*WHAT IS NEEDED*:
Since the pictures are not wanted, reproduce only the rest of the records, exactly as given.
___
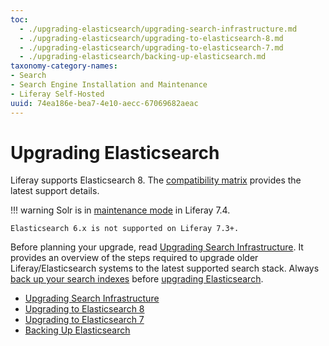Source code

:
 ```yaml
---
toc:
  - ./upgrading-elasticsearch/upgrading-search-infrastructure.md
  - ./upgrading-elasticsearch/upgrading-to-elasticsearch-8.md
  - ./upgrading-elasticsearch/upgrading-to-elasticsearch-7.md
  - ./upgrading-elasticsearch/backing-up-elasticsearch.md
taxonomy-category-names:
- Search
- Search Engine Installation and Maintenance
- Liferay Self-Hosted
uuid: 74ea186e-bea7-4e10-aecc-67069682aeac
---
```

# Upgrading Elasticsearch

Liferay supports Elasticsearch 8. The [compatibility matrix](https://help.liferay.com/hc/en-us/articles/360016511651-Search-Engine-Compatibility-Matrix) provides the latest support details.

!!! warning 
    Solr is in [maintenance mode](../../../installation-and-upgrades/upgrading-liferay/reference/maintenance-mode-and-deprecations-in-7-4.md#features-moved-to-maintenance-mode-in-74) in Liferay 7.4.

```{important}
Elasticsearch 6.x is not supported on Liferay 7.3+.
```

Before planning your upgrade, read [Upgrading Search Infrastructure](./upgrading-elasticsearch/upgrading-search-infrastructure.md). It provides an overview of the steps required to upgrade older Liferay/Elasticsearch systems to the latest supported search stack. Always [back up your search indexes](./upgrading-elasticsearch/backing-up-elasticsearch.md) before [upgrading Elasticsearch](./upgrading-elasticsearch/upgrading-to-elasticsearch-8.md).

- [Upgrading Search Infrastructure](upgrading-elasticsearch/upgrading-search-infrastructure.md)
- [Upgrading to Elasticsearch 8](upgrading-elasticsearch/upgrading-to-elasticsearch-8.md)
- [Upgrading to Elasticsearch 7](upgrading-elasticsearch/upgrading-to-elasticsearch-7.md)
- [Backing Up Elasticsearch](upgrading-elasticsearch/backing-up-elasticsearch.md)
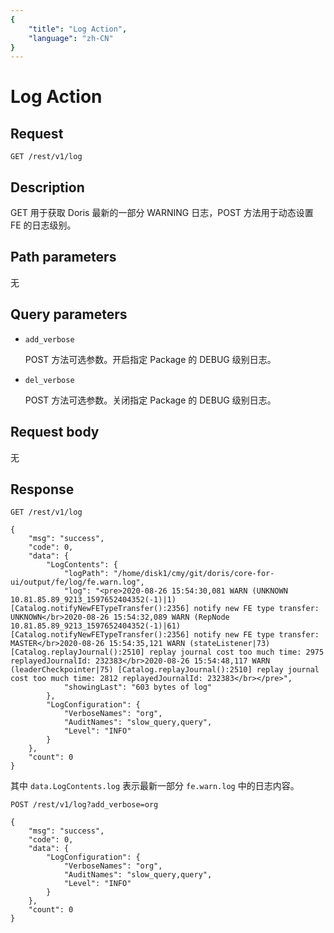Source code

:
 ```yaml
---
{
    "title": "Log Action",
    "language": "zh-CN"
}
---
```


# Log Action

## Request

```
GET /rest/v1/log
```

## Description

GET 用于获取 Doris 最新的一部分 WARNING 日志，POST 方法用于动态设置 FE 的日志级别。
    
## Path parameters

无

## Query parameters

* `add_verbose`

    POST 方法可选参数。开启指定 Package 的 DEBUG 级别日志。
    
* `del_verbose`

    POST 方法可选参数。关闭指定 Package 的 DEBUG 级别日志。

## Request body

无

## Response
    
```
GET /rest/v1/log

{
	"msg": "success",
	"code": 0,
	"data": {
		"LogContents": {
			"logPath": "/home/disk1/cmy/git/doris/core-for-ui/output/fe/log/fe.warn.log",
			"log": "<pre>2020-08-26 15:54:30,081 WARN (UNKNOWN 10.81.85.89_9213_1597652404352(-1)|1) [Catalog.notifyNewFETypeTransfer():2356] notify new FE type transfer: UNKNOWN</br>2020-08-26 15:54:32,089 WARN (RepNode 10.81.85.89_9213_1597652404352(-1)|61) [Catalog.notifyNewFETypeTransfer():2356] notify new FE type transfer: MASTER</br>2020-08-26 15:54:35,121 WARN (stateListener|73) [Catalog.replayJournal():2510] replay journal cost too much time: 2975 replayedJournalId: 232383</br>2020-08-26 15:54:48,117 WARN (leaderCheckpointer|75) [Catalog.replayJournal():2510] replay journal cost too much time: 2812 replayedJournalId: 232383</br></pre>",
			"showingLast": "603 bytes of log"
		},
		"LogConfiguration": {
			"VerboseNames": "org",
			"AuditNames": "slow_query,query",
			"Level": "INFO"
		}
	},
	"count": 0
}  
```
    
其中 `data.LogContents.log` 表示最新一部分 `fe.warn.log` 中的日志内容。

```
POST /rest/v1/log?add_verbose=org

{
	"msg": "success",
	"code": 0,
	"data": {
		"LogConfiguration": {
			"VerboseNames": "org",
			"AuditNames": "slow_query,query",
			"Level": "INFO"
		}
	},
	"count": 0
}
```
___
*RESULT OF THE EXERCISE*:
Source code

:
 ```yaml
---
toc:
  - ./upgrading-elasticsearch/upgrading-search-infrastructure.md
  - ./upgrading-elasticsearch/upgrading-to-elasticsearch-8.md
  - ./upgrading-elasticsearch/upgrading-to-elasticsearch-7.md
  - ./upgrading-elasticsearch/backing-up-elasticsearch.md
taxonomy-category-names:
- Search
- Search Engine Installation and Maintenance
- Liferay Self-Hosted
uuid: 74ea186e-bea7-4e10-aecc-67069682aeac
---
```

# Upgrading Elasticsearch

Liferay supports Elasticsearch 8. The [compatibility matrix](https://help.liferay.com/hc/en-us/articles/360016511651-Search-Engine-Compatibility-Matrix) provides the latest support details.

!!! warning 
    Solr is in [maintenance mode](../../../installation-and-upgrades/upgrading-liferay/reference/maintenance-mode-and-deprecations-in-7-4.md#features-moved-to-maintenance-mode-in-74) in Liferay 7.4.

```{important}
Elasticsearch 6.x is not supported on Liferay 7.3+.
```

Before planning your upgrade, read [Upgrading Search Infrastructure](./upgrading-elasticsearch/upgrading-search-infrastructure.md). It provides an overview of the steps required to upgrade older Liferay/Elasticsearch systems to the latest supported search stack. Always [back up your search indexes](./upgrading-elasticsearch/backing-up-elasticsearch.md) before [upgrading Elasticsearch](./upgrading-elasticsearch/upgrading-to-elasticsearch-8.md).

- [Upgrading Search Infrastructure](upgrading-elasticsearch/upgrading-search-infrastructure.md)
- [Upgrading to Elasticsearch 8](upgrading-elasticsearch/upgrading-to-elasticsearch-8.md)
- [Upgrading to Elasticsearch 7](upgrading-elasticsearch/upgrading-to-elasticsearch-7.md)
- [Backing Up Elasticsearch](upgrading-elasticsearch/backing-up-elasticsearch.md)
Source code

:
 ```yaml
---
{
    "title": "Log Action",
    "language": "zh-CN"
}
---
```


# Log Action

## Request

```
GET /rest/v1/log
```

## Description

GET 用于获取 Doris 最新的一部分 WARNING 日志，POST 方法用于动态设置 FE 的日志级别。
    
## Path parameters

无

## Query parameters

* `add_verbose`

    POST 方法可选参数。开启指定 Package 的 DEBUG 级别日志。
    
* `del_verbose`

    POST 方法可选参数。关闭指定 Package 的 DEBUG 级别日志。

## Request body

无

## Response
    
```
GET /rest/v1/log

{
	"msg": "success",
	"code": 0,
	"data": {
		"LogContents": {
			"logPath": "/home/disk1/cmy/git/doris/core-for-ui/output/fe/log/fe.warn.log",
			"log": "<pre>2020-08-26 15:54:30,081 WARN (UNKNOWN 10.81.85.89_9213_1597652404352(-1)|1) [Catalog.notifyNewFETypeTransfer():2356] notify new FE type transfer: UNKNOWN</br>2020-08-26 15:54:32,089 WARN (RepNode 10.81.85.89_9213_1597652404352(-1)|61) [Catalog.notifyNewFETypeTransfer():2356] notify new FE type transfer: MASTER</br>2020-08-26 15:54:35,121 WARN (stateListener|73) [Catalog.replayJournal():2510] replay journal cost too much time: 2975 replayedJournalId: 232383</br>2020-08-26 15:54:48,117 WARN (leaderCheckpointer|75) [Catalog.replayJournal():2510] replay journal cost too much time: 2812 replayedJournalId: 232383</br></pre>",
			"showingLast": "603 bytes of log"
		},
		"LogConfiguration": {
			"VerboseNames": "org",
			"AuditNames": "slow_query,query",
			"Level": "INFO"
		}
	},
	"count": 0
}  
```
    
其中 `data.LogContents.log` 表示最新一部分 `fe.warn.log` 中的日志内容。

```
POST /rest/v1/log?add_verbose=org

{
	"msg": "success",
	"code": 0,
	"data": {
		"LogConfiguration": {
			"VerboseNames": "org",
			"AuditNames": "slow_query,query",
			"Level": "INFO"
		}
	},
	"count": 0
}
```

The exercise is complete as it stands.